The only wholly autobiographical element in Small Blessings is a place, not a person—the college bookstore at which Rose works. In my novel it is called, simply, the Book Store, and it is a fond rendering of a real college bookshop where I worked for a few years a couple of decades ago. It was the first real job I landed after getting sober.
This college bookshop was originally owned by the faculty, who, being generally wise and erudite, wanted the store to expand while still remaining a bookshop—as opposed to a corporately leased “gift shoppe” that hawked college merchandise and textbooks with a few bestsellers scattered around. In order to accomplish this goal, they hired Skipper Fitts away from the Harvard Coop.
Tom Putnam says of the fictional college’s operation in Small Blessings, “The Book Store is the soul of the college and the community, in a lot of ways. It’s where everyone comes together comfortably.” To my way of thinking, that description applies equally well to the real college bookstore in which I worked all those years ago. By the time I arrived, Mr. Fitts had turned the faculty’s somewhat limited vision into a free-standing operation housed in its own spacious, light-filled brick building. In hindsight, it seems to me that Skipper Fitts was very forward-thinking about what bookstores would come to mean in the digital age. He got that a bookstore creates a community—not a sense of community or a virtual community, but a real community. As in, oh good, there’s that guy who had such interesting things to say about Elmore Leonard’s latest. I’m going to go over and say hello.
At about the same time Barnes & Noble first made room for Starbucks in one of its stores on campus, Mr. Fitts opened the Boxwood Café inside his own bookstore and hired me to dispense cappuccino and muffins and conversation to the customers. What a charmed and magical space that was! Every day a jumble of faculty, staff, students, townies, writers and painters from the artist colony across the street, and, indeed, the college president and her husband would take their common ease in its welcoming, timeless, book-lined space, reading, talking, and drinking coffee by the bay window and working fireplace.
It was while working for Skipper Fitts that I came to understand that bookstores are a confluence of stories, those within covers and those whose hands open covers and stick their noses inside. One person’s story is no more or less acceptable than any other person’s story in these magical confines. Bookstores are places where it’s okay to relax and be yourself completely.
My old boss talked very little about his days at The Harvard Coop. He did, however, once mention a period of time in the 1970s when the staff had played the same Youngbloods’ song over the store’s speakers every night after closing. They’d all join hands, he said, and sing about people getting together, trying to love one another right now. Come on people, smile on your brother...
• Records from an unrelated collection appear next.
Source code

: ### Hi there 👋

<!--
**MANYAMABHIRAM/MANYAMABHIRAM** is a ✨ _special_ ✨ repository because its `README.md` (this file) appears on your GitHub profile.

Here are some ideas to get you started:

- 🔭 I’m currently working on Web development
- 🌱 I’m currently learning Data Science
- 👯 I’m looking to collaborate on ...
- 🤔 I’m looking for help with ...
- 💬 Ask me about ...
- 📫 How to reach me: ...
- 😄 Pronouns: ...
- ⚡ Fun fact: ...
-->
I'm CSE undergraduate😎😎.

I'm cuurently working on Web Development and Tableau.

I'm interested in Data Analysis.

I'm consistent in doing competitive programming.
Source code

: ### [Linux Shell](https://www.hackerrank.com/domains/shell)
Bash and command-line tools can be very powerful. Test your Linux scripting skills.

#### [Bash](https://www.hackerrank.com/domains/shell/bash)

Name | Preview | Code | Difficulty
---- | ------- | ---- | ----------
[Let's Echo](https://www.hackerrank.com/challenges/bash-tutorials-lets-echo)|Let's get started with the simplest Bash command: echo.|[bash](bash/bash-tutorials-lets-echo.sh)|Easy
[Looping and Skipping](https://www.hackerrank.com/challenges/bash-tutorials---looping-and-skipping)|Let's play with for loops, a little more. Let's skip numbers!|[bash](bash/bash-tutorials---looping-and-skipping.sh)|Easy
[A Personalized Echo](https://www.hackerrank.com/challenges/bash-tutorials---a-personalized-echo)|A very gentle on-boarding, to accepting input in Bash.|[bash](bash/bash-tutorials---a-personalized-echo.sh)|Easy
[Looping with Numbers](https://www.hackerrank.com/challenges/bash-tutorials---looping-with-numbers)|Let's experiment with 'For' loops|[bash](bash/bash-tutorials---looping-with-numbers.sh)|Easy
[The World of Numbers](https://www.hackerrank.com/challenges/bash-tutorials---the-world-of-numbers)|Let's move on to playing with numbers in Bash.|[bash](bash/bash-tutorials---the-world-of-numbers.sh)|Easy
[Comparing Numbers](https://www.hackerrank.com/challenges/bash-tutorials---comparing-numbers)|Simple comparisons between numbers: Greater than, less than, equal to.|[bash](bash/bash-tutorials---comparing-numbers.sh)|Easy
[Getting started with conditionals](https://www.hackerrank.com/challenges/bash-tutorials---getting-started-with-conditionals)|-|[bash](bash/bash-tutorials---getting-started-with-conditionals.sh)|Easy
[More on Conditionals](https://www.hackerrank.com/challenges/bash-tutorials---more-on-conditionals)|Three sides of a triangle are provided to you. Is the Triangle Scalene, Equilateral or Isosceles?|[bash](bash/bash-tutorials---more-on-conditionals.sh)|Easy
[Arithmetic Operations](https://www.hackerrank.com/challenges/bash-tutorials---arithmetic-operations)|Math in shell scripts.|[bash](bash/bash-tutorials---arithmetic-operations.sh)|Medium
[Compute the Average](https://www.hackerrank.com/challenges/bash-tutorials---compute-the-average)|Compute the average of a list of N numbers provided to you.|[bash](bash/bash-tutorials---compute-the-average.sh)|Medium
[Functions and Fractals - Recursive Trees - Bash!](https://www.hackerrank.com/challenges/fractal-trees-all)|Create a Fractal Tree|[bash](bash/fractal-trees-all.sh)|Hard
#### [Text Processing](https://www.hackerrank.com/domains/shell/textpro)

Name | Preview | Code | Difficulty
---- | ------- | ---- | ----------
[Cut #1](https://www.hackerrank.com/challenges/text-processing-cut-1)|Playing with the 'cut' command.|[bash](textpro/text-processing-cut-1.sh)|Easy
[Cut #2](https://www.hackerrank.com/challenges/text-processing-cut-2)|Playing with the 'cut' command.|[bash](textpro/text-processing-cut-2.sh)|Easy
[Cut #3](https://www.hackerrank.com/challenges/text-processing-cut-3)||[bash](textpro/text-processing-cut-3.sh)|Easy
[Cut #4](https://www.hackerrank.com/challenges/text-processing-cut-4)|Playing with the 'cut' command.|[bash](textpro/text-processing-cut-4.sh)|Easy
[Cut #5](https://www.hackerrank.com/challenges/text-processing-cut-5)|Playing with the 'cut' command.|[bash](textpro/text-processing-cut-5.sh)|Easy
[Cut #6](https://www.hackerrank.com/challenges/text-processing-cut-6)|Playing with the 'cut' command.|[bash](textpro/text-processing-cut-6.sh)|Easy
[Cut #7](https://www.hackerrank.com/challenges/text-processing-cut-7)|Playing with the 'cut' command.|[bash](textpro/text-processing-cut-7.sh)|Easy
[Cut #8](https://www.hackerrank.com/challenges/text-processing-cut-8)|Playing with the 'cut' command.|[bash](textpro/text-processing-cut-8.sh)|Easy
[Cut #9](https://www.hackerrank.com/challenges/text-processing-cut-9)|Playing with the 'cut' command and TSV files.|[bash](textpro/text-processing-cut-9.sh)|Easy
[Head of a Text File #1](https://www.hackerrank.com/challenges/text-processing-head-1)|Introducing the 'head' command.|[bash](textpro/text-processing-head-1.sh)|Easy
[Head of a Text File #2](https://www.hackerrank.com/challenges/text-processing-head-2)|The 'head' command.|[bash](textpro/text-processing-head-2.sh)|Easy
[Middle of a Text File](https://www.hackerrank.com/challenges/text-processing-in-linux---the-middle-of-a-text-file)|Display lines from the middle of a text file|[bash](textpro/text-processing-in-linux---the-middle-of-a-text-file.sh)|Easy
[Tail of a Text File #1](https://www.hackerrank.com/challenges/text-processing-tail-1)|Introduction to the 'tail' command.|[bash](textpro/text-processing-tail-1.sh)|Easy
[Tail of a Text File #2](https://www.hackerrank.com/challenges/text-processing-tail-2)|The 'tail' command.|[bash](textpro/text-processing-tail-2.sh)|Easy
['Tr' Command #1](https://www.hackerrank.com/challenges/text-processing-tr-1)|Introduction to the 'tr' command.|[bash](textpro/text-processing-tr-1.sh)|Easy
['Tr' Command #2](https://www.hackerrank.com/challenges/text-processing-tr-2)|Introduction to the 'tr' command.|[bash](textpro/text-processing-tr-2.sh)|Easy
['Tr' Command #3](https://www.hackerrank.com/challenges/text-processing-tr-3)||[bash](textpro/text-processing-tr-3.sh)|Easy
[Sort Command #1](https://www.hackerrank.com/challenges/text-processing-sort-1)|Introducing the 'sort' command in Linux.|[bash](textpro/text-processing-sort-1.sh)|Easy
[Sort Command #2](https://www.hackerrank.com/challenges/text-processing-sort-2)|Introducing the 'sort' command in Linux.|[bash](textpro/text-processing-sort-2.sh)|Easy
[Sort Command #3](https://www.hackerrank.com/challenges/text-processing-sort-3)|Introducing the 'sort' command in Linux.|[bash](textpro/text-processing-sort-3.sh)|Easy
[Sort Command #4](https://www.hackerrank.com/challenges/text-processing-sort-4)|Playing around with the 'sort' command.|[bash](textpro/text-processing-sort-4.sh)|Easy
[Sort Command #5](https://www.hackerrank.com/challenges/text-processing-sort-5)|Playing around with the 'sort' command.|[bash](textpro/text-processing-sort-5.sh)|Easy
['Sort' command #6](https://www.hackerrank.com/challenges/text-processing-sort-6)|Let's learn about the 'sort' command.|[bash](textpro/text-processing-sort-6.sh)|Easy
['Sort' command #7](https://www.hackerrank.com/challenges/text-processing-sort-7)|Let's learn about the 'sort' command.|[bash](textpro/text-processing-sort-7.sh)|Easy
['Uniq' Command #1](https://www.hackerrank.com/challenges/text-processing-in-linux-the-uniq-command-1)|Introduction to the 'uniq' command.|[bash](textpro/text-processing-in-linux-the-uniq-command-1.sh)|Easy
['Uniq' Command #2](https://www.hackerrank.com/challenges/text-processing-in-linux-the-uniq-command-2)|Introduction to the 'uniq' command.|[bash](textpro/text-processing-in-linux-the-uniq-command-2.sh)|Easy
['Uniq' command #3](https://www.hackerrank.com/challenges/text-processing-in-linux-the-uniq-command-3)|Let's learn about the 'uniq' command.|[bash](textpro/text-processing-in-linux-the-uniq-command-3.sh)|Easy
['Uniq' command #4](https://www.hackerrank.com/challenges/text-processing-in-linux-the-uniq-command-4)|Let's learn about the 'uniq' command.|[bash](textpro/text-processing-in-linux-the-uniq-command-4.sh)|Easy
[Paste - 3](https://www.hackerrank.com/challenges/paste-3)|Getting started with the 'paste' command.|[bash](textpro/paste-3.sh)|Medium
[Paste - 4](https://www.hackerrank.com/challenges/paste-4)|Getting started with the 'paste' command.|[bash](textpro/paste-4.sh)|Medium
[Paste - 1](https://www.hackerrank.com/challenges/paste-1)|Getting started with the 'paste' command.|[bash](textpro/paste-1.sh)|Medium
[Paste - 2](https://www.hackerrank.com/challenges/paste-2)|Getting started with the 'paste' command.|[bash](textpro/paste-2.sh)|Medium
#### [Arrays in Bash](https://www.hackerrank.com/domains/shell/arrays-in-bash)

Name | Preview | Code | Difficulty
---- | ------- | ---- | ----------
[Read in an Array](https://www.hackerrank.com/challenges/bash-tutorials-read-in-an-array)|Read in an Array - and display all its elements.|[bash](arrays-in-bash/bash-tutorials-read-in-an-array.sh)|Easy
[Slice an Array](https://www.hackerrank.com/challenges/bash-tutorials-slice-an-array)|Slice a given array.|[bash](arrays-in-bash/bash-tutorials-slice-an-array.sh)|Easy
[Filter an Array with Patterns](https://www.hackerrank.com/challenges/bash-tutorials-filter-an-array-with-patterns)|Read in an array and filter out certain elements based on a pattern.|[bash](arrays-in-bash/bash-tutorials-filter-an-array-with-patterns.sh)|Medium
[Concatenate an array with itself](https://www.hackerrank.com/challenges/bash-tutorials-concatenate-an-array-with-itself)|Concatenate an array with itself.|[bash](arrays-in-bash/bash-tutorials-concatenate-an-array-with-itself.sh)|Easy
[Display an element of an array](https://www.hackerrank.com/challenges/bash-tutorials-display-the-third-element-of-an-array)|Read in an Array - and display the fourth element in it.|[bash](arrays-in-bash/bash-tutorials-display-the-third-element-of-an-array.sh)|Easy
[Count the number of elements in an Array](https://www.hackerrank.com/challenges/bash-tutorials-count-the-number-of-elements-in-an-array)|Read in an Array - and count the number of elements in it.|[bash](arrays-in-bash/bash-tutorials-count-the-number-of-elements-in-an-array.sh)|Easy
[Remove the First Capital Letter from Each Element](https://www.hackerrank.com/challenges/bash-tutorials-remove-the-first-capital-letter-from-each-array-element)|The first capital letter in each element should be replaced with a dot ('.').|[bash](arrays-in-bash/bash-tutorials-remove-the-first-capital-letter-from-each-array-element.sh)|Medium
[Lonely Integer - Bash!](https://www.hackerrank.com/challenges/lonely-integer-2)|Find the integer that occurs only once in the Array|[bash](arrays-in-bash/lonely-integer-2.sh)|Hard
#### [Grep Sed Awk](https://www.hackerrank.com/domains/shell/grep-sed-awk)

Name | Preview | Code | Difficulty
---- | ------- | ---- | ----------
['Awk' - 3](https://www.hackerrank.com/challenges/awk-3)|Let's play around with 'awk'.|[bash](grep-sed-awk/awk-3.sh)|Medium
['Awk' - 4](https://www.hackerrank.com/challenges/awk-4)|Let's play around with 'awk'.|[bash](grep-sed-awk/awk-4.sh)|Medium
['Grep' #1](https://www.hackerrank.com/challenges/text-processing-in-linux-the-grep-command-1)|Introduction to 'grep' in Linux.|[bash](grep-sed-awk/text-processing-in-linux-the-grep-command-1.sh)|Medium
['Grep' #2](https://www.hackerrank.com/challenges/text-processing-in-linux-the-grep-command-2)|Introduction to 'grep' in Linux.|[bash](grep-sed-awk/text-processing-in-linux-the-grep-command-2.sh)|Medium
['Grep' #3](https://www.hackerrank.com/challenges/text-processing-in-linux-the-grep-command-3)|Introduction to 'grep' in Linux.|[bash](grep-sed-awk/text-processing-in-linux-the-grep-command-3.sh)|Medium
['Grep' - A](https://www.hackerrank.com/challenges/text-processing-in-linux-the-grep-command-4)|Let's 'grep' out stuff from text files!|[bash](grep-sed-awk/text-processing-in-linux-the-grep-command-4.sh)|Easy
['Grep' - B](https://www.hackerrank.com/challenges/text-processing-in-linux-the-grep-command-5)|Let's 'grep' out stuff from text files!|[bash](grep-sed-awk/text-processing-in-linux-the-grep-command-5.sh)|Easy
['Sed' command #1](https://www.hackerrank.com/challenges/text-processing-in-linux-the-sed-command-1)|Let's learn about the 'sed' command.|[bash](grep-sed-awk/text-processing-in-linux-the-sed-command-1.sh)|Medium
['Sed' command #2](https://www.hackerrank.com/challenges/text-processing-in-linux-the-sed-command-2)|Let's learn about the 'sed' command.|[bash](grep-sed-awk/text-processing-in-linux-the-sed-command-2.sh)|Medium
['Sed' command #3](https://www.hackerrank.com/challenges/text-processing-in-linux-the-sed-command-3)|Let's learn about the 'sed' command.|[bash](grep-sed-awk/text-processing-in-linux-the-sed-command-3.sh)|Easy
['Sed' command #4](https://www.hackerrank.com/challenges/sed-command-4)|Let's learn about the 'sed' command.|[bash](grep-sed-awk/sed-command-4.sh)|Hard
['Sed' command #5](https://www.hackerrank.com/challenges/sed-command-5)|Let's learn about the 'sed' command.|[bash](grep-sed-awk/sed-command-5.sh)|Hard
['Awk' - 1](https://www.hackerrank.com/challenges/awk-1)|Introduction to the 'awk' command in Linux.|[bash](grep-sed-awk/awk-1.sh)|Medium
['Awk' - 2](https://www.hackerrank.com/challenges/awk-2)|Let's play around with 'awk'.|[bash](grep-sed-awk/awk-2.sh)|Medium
Well, why not? When Skipper Fitts hired me to operate the Boxwood Café, there were whole parts of me still lost in the weirdness of early sobriety. But no one—including myself—held it against me. I was part of a bookstore, for Pete’s sake! A place where eccentricity is acceptable and common ground is assumed. Despite all my internal struggles, in that bookstore I was welcomed and loved as just another story waiting to be shared.
It seems to me, as the digital age advances and works its wonders and performs its erosions, we still enter bookstores to relax our souls and expand our vision of life’s possibilities. What’s truly wondrous to me is how, during that process, we also (to my way of thinking, anyway) grow more comfortable with ourselves.
You can do many wonderful things online, but you cannot, in my opinion, do this. You have to do it in the story-loving company of those who hang out in bookstores.